An R script to do some basic QC on data from Oxford Nanopore's MinION sequencer, using the sequencing_summary.txt
file from Albacore as input.
Because other tools focus on getting data out of the fastq or fast5 files, which is slow and arduous. The benefit of this script is that it works on a single, small, .txt summary file. So it's a lot quicker than most other things out there: it takes about a minute to analyse a 4GB flowcell on my laptop.
Rscript minion_QC.R sequencing_summary.txt output_directory q_score_cutoff
- minion_QC.R: path to this script
- sequencing_summary.txt: path to a sequencing_summary.txt file from Albacore
- output_directory: path to an output directory. Files will be overwritten.
- q_score_cutoff: a q_score cutoff value for reads that you might throw out. Albacore 2.0 defaults to 7 for this. On our data a value of 8 looks a little more sensible.

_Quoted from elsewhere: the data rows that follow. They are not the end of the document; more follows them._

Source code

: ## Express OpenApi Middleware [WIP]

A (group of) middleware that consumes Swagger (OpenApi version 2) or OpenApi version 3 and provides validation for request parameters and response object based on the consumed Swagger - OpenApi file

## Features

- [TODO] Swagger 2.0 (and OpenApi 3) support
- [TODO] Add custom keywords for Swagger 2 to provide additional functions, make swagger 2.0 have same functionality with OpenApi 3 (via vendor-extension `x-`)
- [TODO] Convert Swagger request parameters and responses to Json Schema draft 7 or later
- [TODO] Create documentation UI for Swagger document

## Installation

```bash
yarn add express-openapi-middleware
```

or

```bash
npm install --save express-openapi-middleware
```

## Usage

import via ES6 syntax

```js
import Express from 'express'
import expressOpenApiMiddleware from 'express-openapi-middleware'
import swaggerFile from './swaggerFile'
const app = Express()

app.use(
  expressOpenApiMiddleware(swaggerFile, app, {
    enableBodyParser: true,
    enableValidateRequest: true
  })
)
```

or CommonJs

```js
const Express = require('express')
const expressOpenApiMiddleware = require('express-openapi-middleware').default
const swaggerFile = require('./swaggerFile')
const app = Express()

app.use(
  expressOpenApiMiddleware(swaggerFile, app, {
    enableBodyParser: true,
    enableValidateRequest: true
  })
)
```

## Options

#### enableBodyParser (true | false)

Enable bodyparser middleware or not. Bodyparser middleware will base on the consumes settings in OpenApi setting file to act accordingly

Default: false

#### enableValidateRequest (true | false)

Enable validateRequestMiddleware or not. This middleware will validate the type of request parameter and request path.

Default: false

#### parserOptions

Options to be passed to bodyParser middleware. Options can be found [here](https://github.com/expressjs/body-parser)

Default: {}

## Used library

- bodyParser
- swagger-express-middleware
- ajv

A recent version of R, and install the following:
install.packages("ggplot2")
install.packages("viridis")
install.packages("reshape2")
install.packages("plyr")
install.packages("ggjoy")
install.packages("purrr")
install.packages("scales")
install.packages("data.table")
More details on rationale are in this blog post, example output is in the /example_output
folder of this repository.
Simple text summary of the data in yaml format (opens in any text editor, but can also be read by any coding language). Ultralong reads are defined as the maximum possible fraction of the data that has an N50>100KB, following the definition given in this preprint. Here's the first part of the example file:
input file: ~/Desktop/sequencing_summary.txt
All reads:
total.gigabases: 3.527993
N50.length: 34625.0
mean.length: 14797.3
median.length: 5852.0
max.length: 208407.0
mean.q: 7.9
median.q: 9.0
reads:
'>20kb': 80309
'>50kb': 13325
'>100kb': 181
'>200kb': 1
'>500kb': 0
'>1m': 0
ultralong: 390
gigabases:
'>20kb': 2.949691
'>50kb': 0.8406423
'>100kb': 0.0199968
'>200kb': 0.0002084
'>500kb': 0.0e+00
'>1m': 0.0e+00
ultralong: 0.0399325
Read length, on a log10 scale, on the X axis, and read counts on the Y axis.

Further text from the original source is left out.